Match all elements of a pattern with a vector and in the same order

I created a function yes.seq that takes two arguments, a pattern pat and data dat. The function looks for the presence of a pattern in the data and in the same sequence
for example
dat <- letters[1:10]
dat
[1] "a" "b" "c" "d" "e" "f" "g" "h" "i" "j"
pat <- c('a',"c","g")
yes.seq(pat = pat,dat = dat)
# [1] TRUE
because this sequence is in the pattern and in the same order
"a" "b" "c" "d" "e" "f" "g" "h" "i" "j"
If, for example, 'dat' is reversed, then we get FALSE:
yes.seq(pat = pat, dat = rev(dat))
# [1] FALSE
Here is my function
yes.seq <- function(pat , dat){
lv <- rep(F,length(pat))
k <- 1
for(i in 1:length(dat)){
if(dat[i] == pat[k])
{
lv[k] <- TRUE
k <- k+1
}
if(k==length(pat)+1) break
}
return( all(lv) )
}
Are there any more efficient solutions, this function is too slow for me
We could paste them and use either grepl
grepl(paste(pat, collapse=".*"), paste(dat, collapse=""))
#[1] TRUE
or str_detect
library(stringr)
str_detect(paste(dat, collapse=""), paste(pat, collapse=".*"))
#[1] TRUE
Another option:
yes.seq <- function(pat, dat) {
all(pat %in% dat) && all(diff(na.omit(match(pat, dat))) > 0)
}
yes.seq(pat, dat)
# [1] TRUE
yes.seq(c(pat, "ZZ"), dat)
# [1] FALSE
yes.seq(pat, rev(dat))
# [1] FALSE
Here is another base R option
yes.seq <- function(pat,dat) identical(order(match(pat, dat)), seq_along(pat))

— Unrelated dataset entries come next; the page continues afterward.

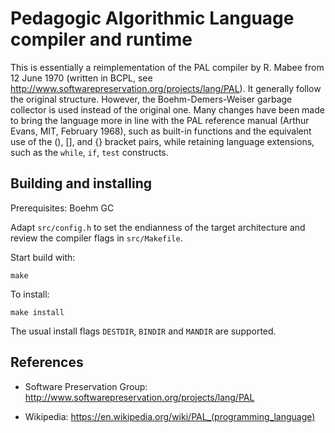 # Pedagogic Algorithmic Language compiler and runtime

This is essentially a reimplementation of the PAL compiler by R. Mabee
from 12 June 1970 (written in BCPL, see
http://www.softwarepreservation.org/projects/lang/PAL). It generally
follow the original structure. However, the Boehm-Demers-Weiser
garbage collector is used instead of the original one. Many changes
have been made to bring the language more in line with the PAL
reference manual (Arthur Evans, MIT, February 1968), such as built-in
functions and the equivalent use of the (), [], and {} bracket pairs,
while retaining language extensions, such as the `while`, `if`, `test`
constructs.

## Building and installing

Prerequisites: Boehm GC

Adapt `src/config.h` to set the endianness of the target architecture
and review the compiler flags in `src/Makefile`.

Start build with:

    make

To install:

    make install

The usual install flags `DESTDIR`, `BINDIR` and `MANDIR` are
supported.

## References

* Software Preservation Group: http://www.softwarepreservation.org/projects/lang/PAL

* Wikipedia: https://en.wikipedia.org/wiki/PAL_(programming_language)
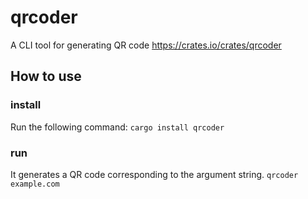 # qrcoder

A CLI tool for generating QR code
https://crates.io/crates/qrcoder

## How to use

### install

Run the following command:
`cargo install qrcoder`

### run

It generates a QR code corresponding to the argument string.
`qrcoder example.com`
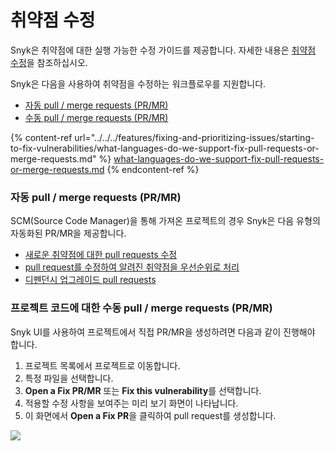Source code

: # 취약점 수정

Snyk은 취약점에 대한 실행 가능한 수정 가이드를 제공합니다. 자세한 내용은 [취약점 수정](broken-reference)을 참조하십시오.

Snyk은 다음을 사용하여 취약점을 수정하는 워크플로우를 지원합니다.

* [자동 pull / merge requests (PR/MR)](fixing-vulnerabilities.md#pull-merge-requests-pr-mr)
* [수동 pull / merge requests (PR/MR)](fixing-vulnerabilities.md#pull-merge-requests)

{% content-ref url="../../../features/fixing-and-prioritizing-issues/starting-to-fix-vulnerabilities/what-languages-do-we-support-fix-pull-requests-or-merge-requests.md" %}
[what-languages-do-we-support-fix-pull-requests-or-merge-requests.md](../../../features/fixing-and-prioritizing-issues/starting-to-fix-vulnerabilities/what-languages-do-we-support-fix-pull-requests-or-merge-requests.md)
{% endcontent-ref %}

### 자동 **pull / merge requests** (PR/MR)

SCM(Source Code Manager)을 통해 가져온 프로젝트의 경우 Snyk은 다음 유형의 자동화된 PR/MR을 제공합니다.

* [새로운 취약점에 대한 pull requests 수정](fix-pull-requests-for-new-vulnerabilities.md)
* [pull request를 수정하여 알려진 취약점을 우선순위로 처리](fix-pull-requests-for-known-vulnerabilities-backlog.md)
* [디펜던시 업그레이드 pull requests](../dependency-management/upgrading-dependencies-with-automatic-prs.md)

### 프로젝트 코드에 대한 수동 pull / merge requests (PR/MR)

Snyk UI를 사용하여 프로젝트에서 직접 PR/MR을 생성하려면 다음과 같이 진행해야 합니다.

1. 프로젝트 목록에서 프로젝트로 이동합니다.
2. 특정 파일을 선택합니다.
3. **Open a Fix PR/MR** 또는 **Fix this vulnerability**를 선택합니다.
4. 적용할 수정 사항을 보여주는 미리 보기 화면이 나타납니다.
5. 이 화면에서 **Open a Fix PR**을 클릭하여 pull request를 생성합니다.

![](../../../.gitbook/assets/image18.png)
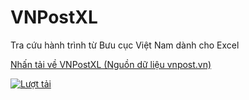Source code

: # VNPostXL
 Tra cứu hành trình từ Bưu cục Việt Nam dành cho Excel

[Nhấn tải về VNPostXL (Nguồn dữ liệu vnpost.vn)](https://github.com/SanbiVN/VNPostXL/releases/download/vnpost/VNPostXL_v1.01.zip)

[![Lượt tải](https://img.shields.io/github/downloads/SanbiVN/VNPostXL/total.svg)](https://github.com/SanbiVN/VNPostXL/releases/download/vnpost/VNPostXL_v1.01.zip)
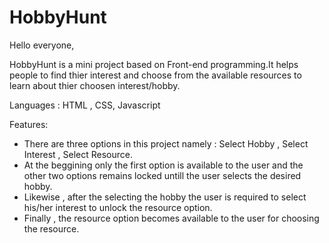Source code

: # HobbyHunt

Hello everyone,

HobbyHunt is a mini project based on Front-end programming.It helps people to find thier interest and choose from the available resources to learn about thier choosen interest/hobby.

Languages : HTML , CSS, Javascript

Features:
 - There are three options in this project namely : Select Hobby , Select Interest , Select Resource.
 - At the beggining only the first option is available to the user and the other two options remains locked untill the user selects the desired hobby.
 - Likewise , after the selecting the hobby the user is required to select his/her interest to unlock the resource option.
 - Finally , the resource option becomes available to the user for choosing the resource.
 

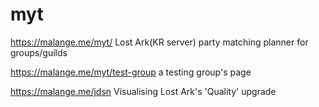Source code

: # myt
https://malange.me/myt/
Lost Ark(KR server) party matching planner for groups/guilds

https://malange.me/myt/test-group
a testing group's page

https://malange.me/jdsn
Visualising Lost Ark's 'Quality' upgrade
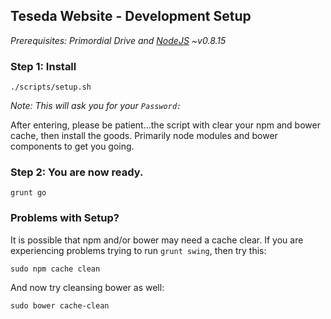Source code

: ## Teseda Website - Development Setup
*Prerequisites: Primordial Drive and [NodeJS](http://nodejs.org/download/) ~v0.8.15*

### Step 1: Install

	./scripts/setup.sh

*Note: This will ask you for your `Password:`*

After entering, please be patient…the script with clear your npm and bower cache, then install the goods. Primarily node modules and bower components to get you going.

### Step 2: You are now ready.

	grunt go


### Problems with Setup?

It is possible that npm and/or bower may need a cache clear. If you are experiencing problems trying to run `grunt swing`, then try this:

    sudo npm cache clean

And now try cleansing bower as well:

    sudo bower cache-clean
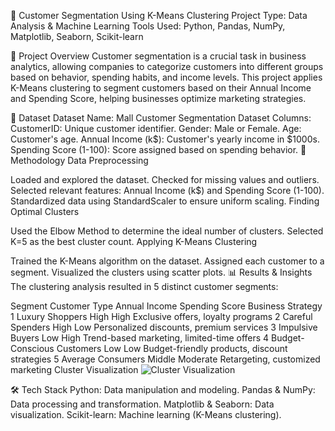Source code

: 📌 Customer Segmentation Using K-Means Clustering
Project Type: Data Analysis & Machine Learning
Tools Used: Python, Pandas, NumPy, Matplotlib, Seaborn, Scikit-learn

📖 Project Overview
Customer segmentation is a crucial task in business analytics, allowing companies to categorize customers into different groups based on behavior, spending habits, and income levels. This project applies K-Means clustering to segment customers based on their Annual Income and Spending Score, helping businesses optimize marketing strategies.

📂 Dataset
Dataset Name: Mall Customer Segmentation Dataset
Columns:
CustomerID: Unique customer identifier.
Gender: Male or Female.
Age: Customer's age.
Annual Income (k$): Customer's yearly income in $1000s.
Spending Score (1-100): Score assigned based on spending behavior.
🚀 Methodology
Data Preprocessing

Loaded and explored the dataset.
Checked for missing values and outliers.
Selected relevant features: Annual Income (k$) and Spending Score (1-100).
Standardized data using StandardScaler to ensure uniform scaling.
Finding Optimal Clusters

Used the Elbow Method to determine the ideal number of clusters.
Selected K=5 as the best cluster count.
Applying K-Means Clustering

Trained the K-Means algorithm on the dataset.
Assigned each customer to a segment.
Visualized the clusters using scatter plots.
📊 Results & Insights
The clustering analysis resulted in 5 distinct customer segments:

Segment	Customer Type	Annual Income	Spending Score	Business Strategy
1	Luxury Shoppers	High	High	Exclusive offers, loyalty programs
2	Careful Spenders	High	Low	Personalized discounts, premium services
3	Impulsive Buyers	Low	High	Trend-based marketing, limited-time offers
4	Budget-Conscious Customers	Low	Low	Budget-friendly products, discount strategies
5	Average Consumers	Middle	Moderate	Retargeting, customized marketing
Cluster Visualization
![Cluster Visualization](cluster_visualization.png)

🛠️ Tech Stack
Python: Data manipulation and modeling.
Pandas & NumPy: Data processing and transformation.
Matplotlib & Seaborn: Data visualization.
Scikit-learn: Machine learning (K-Means clustering).

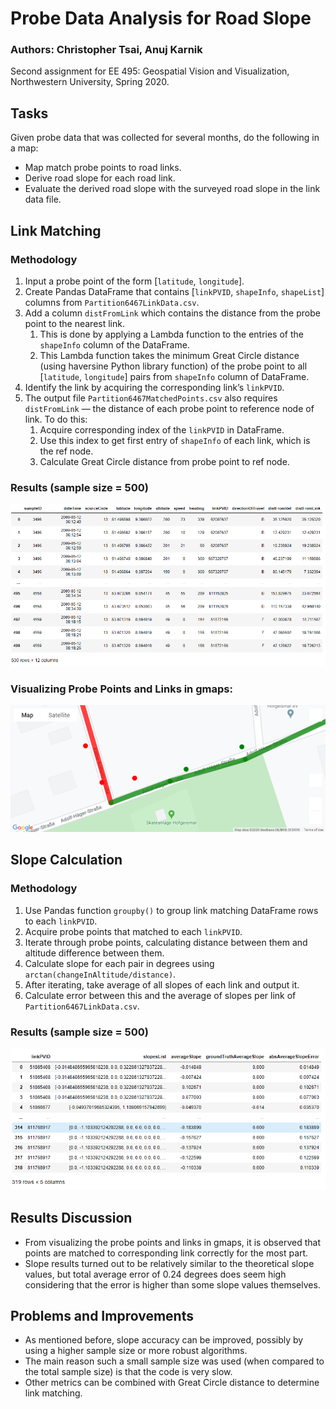 # Probe Data Analysis for Road Slope
### Authors: Christopher Tsai, Anuj Karnik
Second assignment for EE 495: Geospatial Vision and Visualization, Northwestern University, Spring 2020.

## Tasks
Given probe data that was collected for several months, do the following in a map:
- Map match probe points to road links.
- Derive road slope for each road link.
- Evaluate the derived road slope with the surveyed road slope in the link data file.

## Link Matching 
### Methodology
1. Input a probe point of the form [`latitude`, `longitude`].
2. Create Pandas DataFrame that contains [`linkPVID`, `shapeInfo`, `shapeList`] columns from `Partition6467LinkData.csv`.
3. Add a column `distFromLink` which contains the distance from the probe point to the nearest link.
   1. This is done by applying a Lambda function to the entries of the `shapeInfo` column of the DataFrame.
   2. This Lambda function takes the minimum Great Circle distance (using haversine Python library function) of the probe point to all [`latitude`, `longitude`] pairs from `shapeInfo` column of DataFrame.
4. Identify the link by acquiring the corresponding link’s `linkPVID`.
5. The output file `Partition6467MatchedPoints.csv` also requires  `distFromLink` — the distance of each probe point to reference node of link. To do this:
   1. Acquire corresponding index of the `linkPVID` in DataFrame.
   2. Use this index to get first entry of `shapeInfo` of each link, which is the ref node.
   3. Calculate Great Circle distance from probe point to ref node.

### Results (sample size = 500)
![](results/matched_points.PNG)

### Visualizing Probe Points and Links in gmaps:
<img src="results/map.png" width="700">

## Slope Calculation
### Methodology
1. Use Pandas function `groupby()` to group link matching DataFrame rows to each `linkPVID`.
2. Acquire probe points that matched to each `linkPVID`.
3. Iterate through probe points, calculating distance between them and altitude difference between them.
4. Calculate slope for each pair in degrees using `arctan(changeInAltitude/distance)`.
5. After iterating, take average of all slopes of each link and output it.
6. Calculate error between this and the average of slopes per link of `Partition6467LinkData.csv`.

### Results (sample size = 500)
![](results/linked_slopes.PNG)

## Results Discussion
- From visualizing the probe points and links in gmaps, it is observed that points are matched to corresponding link correctly for the most part.
- Slope results turned out to be relatively similar to the theoretical slope values, but total average error of 0.24 degrees does seem high considering that the error is higher than some slope values themselves.

## Problems and Improvements
- As mentioned before, slope accuracy can be improved, possibly by using a higher sample size or more robust algorithms.
- The main reason such a small sample size was used (when compared to the total sample size) is that the code is very slow.
- Other metrics can be combined with Great Circle distance to determine link matching.
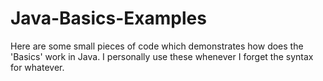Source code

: # Java-Basics-Examples

Here are some small pieces of code which demonstrates how does the 'Basics' work in Java. I personally use these whenever I forget the syntax for whatever.
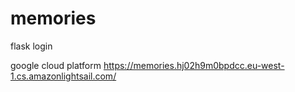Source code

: # memories
flask login

google cloud platform
https://memories.hj02h9m0bpdcc.eu-west-1.cs.amazonlightsail.com/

Is it possible to remove variables with a certain pattern from a datatable or list?

For example if I have a list which contains: "a", "ab", "b", "c", "ad" as variables.
Is it possible to remove all variables which contain an "a", without writing every single variable down?
I think grep or grepl could help
> grep("a",v,value = TRUE, invert = TRUE)
[1] "b" "c"
or
> v[!grepl("a",v)]
[1] "b" "c"
Data
v <- c("a","ab","b","c","ad")
“variables” are conventionally called “names” in R.
So if you want to remove them from a list-like structure, you can manipulate its names, and then subset the list with the resulting vector of names.
x = x[grep('a', names(x), value = TRUE, invert = TRUE)]
Or, using grepl instead:
x = x[! grepl('a', names(x))]
An option with str_subset
library(stringr)
str_subset(v, "a", negate = TRUE)
#[1] "b" "c"
data
v <- c("a","ab","b","c","ad")

Corresponding Vector to TRUE/FALSE Vector in R

I have two vectors
> filename
[1] "10021978_1909-07-21_ed-1_seq-4" "10021978_1910-01-19_ed-1_seq-31"
[3] "10021978_1910-01-19_ed-1_seq-31" "10021978_1910-01-19_ed-1_seq-31"
[5] "10021978_1910-01-19_ed-1_seq-31" "10021978_1911-06-07_ed-1_seq-12"
[7] "10021978_1911-07-05_ed-1_seq-11" "10021978_1911-07-12_ed-1_seq-11"
[9] "10021978_1911-07-12_ed-1_seq-11" "10021978_1911-09-27_ed-1_seq-4"
AND
> dups = duplicated(filename)
> dups
[1] FALSE FALSE TRUE TRUE TRUE FALSE FALSE FALSE TRUE FALSE
I am dealing with exporting files but not overwriting files with duplicate file names. I have a few that are duplicates in this set of 10. What I need to do is make those filenames unique.
How can I create a new vector that would have nothing wherever the vector dups is FALSE, and then nonzero wherever TRUE? The tricky thing is that I need it to begin incrementing starting with 2 when there is a series of TRUE next to each other then reset when there is a FALSE. The vector I need for this set would be:
ans = c("", "", 2, 3, 4, "", "", "", 2, "")
so that I can append it to the filenames to deal with duplicates. The final filename vector I need would be:
[1] "10021978_1909-07-21_ed-1_seq-4" "10021978_1910-01-19_ed-1_seq-31"
[3] "10021978_1910-01-19_ed-1_seq-31-2" "10021978_1910-01-19_ed-1_seq-31-3"
[5] "10021978_1910-01-19_ed-1_seq-31-4" "10021978_1911-06-07_ed-1_seq-12"
[7] "10021978_1911-07-05_ed-1_seq-11" "10021978_1911-07-12_ed-1_seq-11"
[9] "10021978_1911-07-12_ed-1_seq-11-2" "10021978_1911-09-27_ed-1_seq-4"
Thank you very much in advance.
make.unique should be good enough, but if you need the numbering to start at 2, perhaps it is easier to use ave.
Here is an example of both so you can see the difference between the two approaches:
a <- c("a", "a", "a", "b", "c", "d", "b", "d", "e")
make.unique(a, sep = "-")
# [1] "a" "a-1" "a-2" "b" "c" "d" "b-1" "d-1" "e"
dups <- ave(a, a, FUN = seq_along)
a[duplicated(a)] <- paste(a[duplicated(a)], dups[duplicated(a)], sep = "-")
a
# [1] "a" "a-2" "a-3" "b" "c" "d" "b-2" "d-2" "e"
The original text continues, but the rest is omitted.